2. Have an array of heaters inside the tube heat the gas.
3. Have several 'oven doors' attached to tube's sides that open thermodynamical contact of gas with thermo-electric generator panels (Seebeck effect).
4. Have a system that periodically heats the gas, opens the 'oven doors' and closes them.
5. Have a multi-phase system built from such tubes drive the turbine.
a) This will work given the COP of thermo-electric generator is high. As far as I know, there are devices that give 80% COP if the gas has a high temperature (due to Carnot's formulation).
b) Tube should be thermally insulated from the surrounding air. Tube should be ventilated with outdoor air to ensure low temperature of outer side of the thermo-electric panel.
c) Output of thermo-electric panel of a given tube is fed to heat gas in surrounding tubes.
The principle is simple: when gas is heated, it will push the piston up; when 'oven doors' are opened, this will decrease temperature of the gas while giving electrical output; when gas' temperature is lowered, piston goes down due to gravity pull. Energy is lost in the thermo-electric generator only. It is actually gained from gravity pull.
Just to give you a better perspective of this idea, if COP of thermoelectric conversion is 100%, this device is probably infinitely efficient: the amount of free energy it produces is fully scalable.
http://www.varmaraf.is/engl/faqgen.htm
"3. What is the efficiency of Thermoelectric Generators?
The efficiency is about proportional to the temperature difference between the hot and cold fluids. With 70?C difference the efficiency is about 3%."
Comments:
1. Thermoelectric Generators obey Carnot. (Figures like 80%-90+% are given most probably in respect to Carnot maximum theoretical efficiency.)
2. Oven doors are not necessarily needed; one can use adiabatic heating.
Cheers,
Tinu
Quote from: tinu on January 23, 2008, 02:47:20 PM
1. Thermoelectric Generators obey Carnot. (Figures like 80%-90+% are given most probably in respect to Carnot maximum theoretical efficiency.)
www.powerchips.gi
And I've also read that some Russian engineers have done it just about a year ago (80% or so thermoelectrical conversion efficiency from burning natural gas achieved - it's not just a Carnot efficiency).
This is probably the same as JTEC: http://www.johnsonems.com/ - 60% COP at 600 degree C difference.
Please update your notes.
Also, if you know, when temperature difference is 1500 degrees C, Carnot maximum is about 85%. So, in the worst case the overall efficiency will be around 65% - this may be enough for the idea to work if scaled properly.
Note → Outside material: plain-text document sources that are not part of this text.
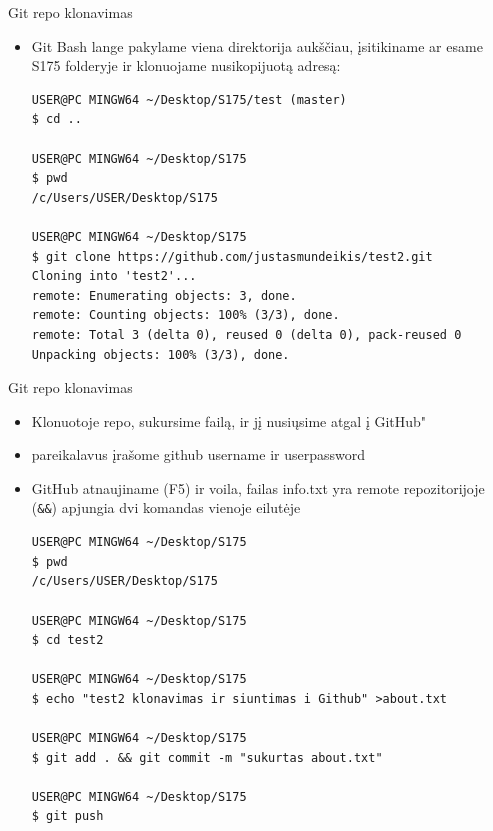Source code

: \documentclass[11pt,xcolor=table]{beamer}
\begin{document}

\begin{frame}[fragile]{Git repo klonavimas}
\begin{itemize}
\item Git Bash lange pakylame viena direktorija aukščiau, įsitikiname ar esame S175 folderyje ir klonuojame nusikopijuotą adresą:
\begin{lstlisting}
USER@PC MINGW64 ~/Desktop/S175/test (master)
$ cd ..

USER@PC MINGW64 ~/Desktop/S175
$ pwd
/c/Users/USER/Desktop/S175

USER@PC MINGW64 ~/Desktop/S175
$ git clone https://github.com/justasmundeikis/test2.git
Cloning into 'test2'...
remote: Enumerating objects: 3, done.
remote: Counting objects: 100% (3/3), done.
remote: Total 3 (delta 0), reused 0 (delta 0), pack-reused 0
Unpacking objects: 100% (3/3), done.
\end{lstlisting}
\end{itemize}
\end{frame}



\begin{frame}[fragile]{Git repo klonavimas}
\begin{itemize}
\item Klonuotoje repo, sukursime failą, ir jį nusiųsime atgal į GitHub"
\item pareikalavus įrašome github username ir userpassword
\item GitHub atnaujiname (F5) ir voila, failas info.txt yra remote repozitorijoje (\colorbox{listinggray}{\lstinline|&&|}) apjungia dvi komandas vienoje eilutėje
\begin{lstlisting}
USER@PC MINGW64 ~/Desktop/S175
$ pwd
/c/Users/USER/Desktop/S175

USER@PC MINGW64 ~/Desktop/S175
$ cd test2

USER@PC MINGW64 ~/Desktop/S175
$ echo "test2 klonavimas ir siuntimas i Github" >about.txt

USER@PC MINGW64 ~/Desktop/S175
$ git add . && git commit -m "sukurtas about.txt"

USER@PC MINGW64 ~/Desktop/S175
$ git push
\end{lstlisting}

\end{itemize}
\end{frame}
\end{document}
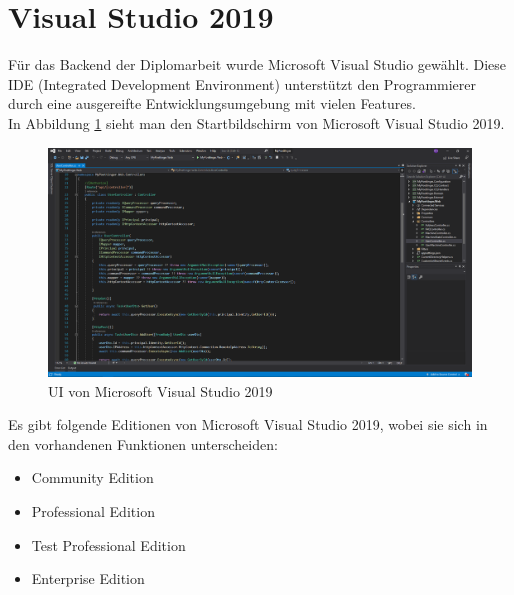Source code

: \section{Visual Studio 2019}

Für das Backend der Diplomarbeit wurde Microsoft Visual Studio gewählt. Diese IDE (Integrated Development Environment) unterstützt den Programmierer durch eine ausgereifte Entwicklungsumgebung mit vielen Features.\\
\newpage
In Abbildung \ref{fig:visualStudioStartview} sieht man den Startbildschirm von Microsoft Visual Studio 2019.
\begin{figure}[H]
	\centerline{
		\includegraphics[width=1\textwidth, frame]{./grafiken/visual_studio_startview.png}
	}
	\vskip0pt
	\caption{UI von Microsoft Visual Studio 2019} \label{fig:visualStudioStartview}
\end{figure}

Es gibt folgende Editionen von Microsoft Visual Studio 2019, wobei sie sich in den vorhandenen Funktionen unterscheiden:
\begin{itemize}
	\item Community Edition
	\item Professional Edition
	\item Test Professional Edition
	\item Enterprise Edition
\end{itemize}


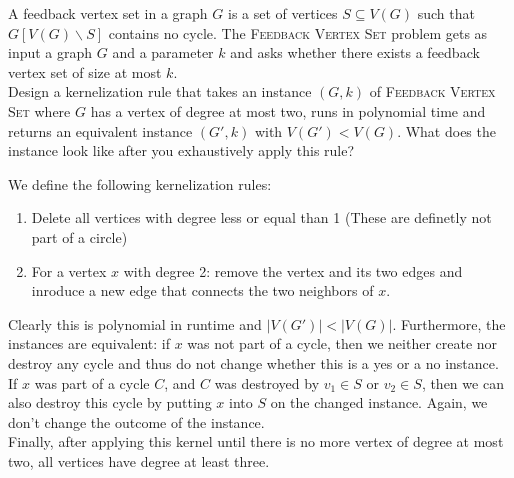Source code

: \documentclass{article}
\begin{document}
\begin{exercise}\label{ex:7}
    A feedback vertex set in a graph $G$ is a set of vertices $S\subseteq V(G)$ such that $G[V(G)\backslash S]$ contains no cycle. The \textsc{Feedback Vertex Set} problem gets as input a graph $G$ and a parameter $k$ and asks whether there exists a feedback vertex set of size at most $k$. \\
    Design a kernelization rule that takes an instance $(G,k)$ of \textsc{Feedback Vertex Set} where $G$ has a vertex of degree at most two, runs in polynomial time and returns an equivalent instance $(G', k)$ with $V(G') < V(G)$. What does the instance look like after you exhaustively apply this rule?
\end{exercise}
\begin{solving}
    We define the following kernelization rules:
    \begin{enumerate}
        \item Delete all vertices with degree less or equal than 1 (These are definetly not part of a circle)
        \item For a vertex $x$ with degree 2: remove the vertex and its two edges and inroduce a new edge that connects the two neighbors of $x$.
    \end{enumerate}
    Clearly this is polynomial in runtime and $|V(G')|< |V(G)|$. Furthermore, the instances are equivalent: if $x$ was not part of a cycle, then we neither create nor destroy any cycle and thus do not change whether this is a yes or a no instance. If $x$ was part of a cycle $C$, and $C$ was destroyed by $v_1\in S$ or $v_2\in S$, then  we can also destroy this cycle by putting $x$ into $S$ on the changed instance. Again, we don't change the outcome of the instance.\\
    Finally, after applying this kernel until there is no more vertex of degree at most two, all vertices have degree at least three.
\end{solving}
\end{document}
Not sure about 1500 degrees C difference - looks a bit steep, but I'm just showing the idea.
Quote from: tinu on January 23, 2008, 02:47:20 PM
2. Oven doors are not necessarily needed; one can use adiabatic heating.
Not sure how this'll help to engage thermoelectric electricity generation (AND temperature dropping) at the required moment only.
By the way, I will be more than happy to hear any ideas AGAINST this system. I do not mean just Carnot's efficiency speculations - it's an obvious limitation. Let's assume we have a 100% COP thermoelectric generator which can collect all energy we have put to heat the gas. Can this condition prove free energy taken from gravity pull exists? In any case I see this idea as a good mind-bender to check one's physics knowledge.
The main concept that supports this idea is that gas (when heated) DOES NOT spend energy to push the heavy piston up. The heated gas is used as a temporary reservoir for energy, and the energy is used to change the state of the gas so that its pressure is increased. What is interesting is that the change of state of matter (gas) performs work without actually using any energy (the heat energy transferred to gas is contained within this gas and is not lost when the gas expands).
Also note that heating of gas (using electricity) should be assumed to be 100% COP process (electricity can't be "lost" when heating - any theoretical losses are converted into heat after all).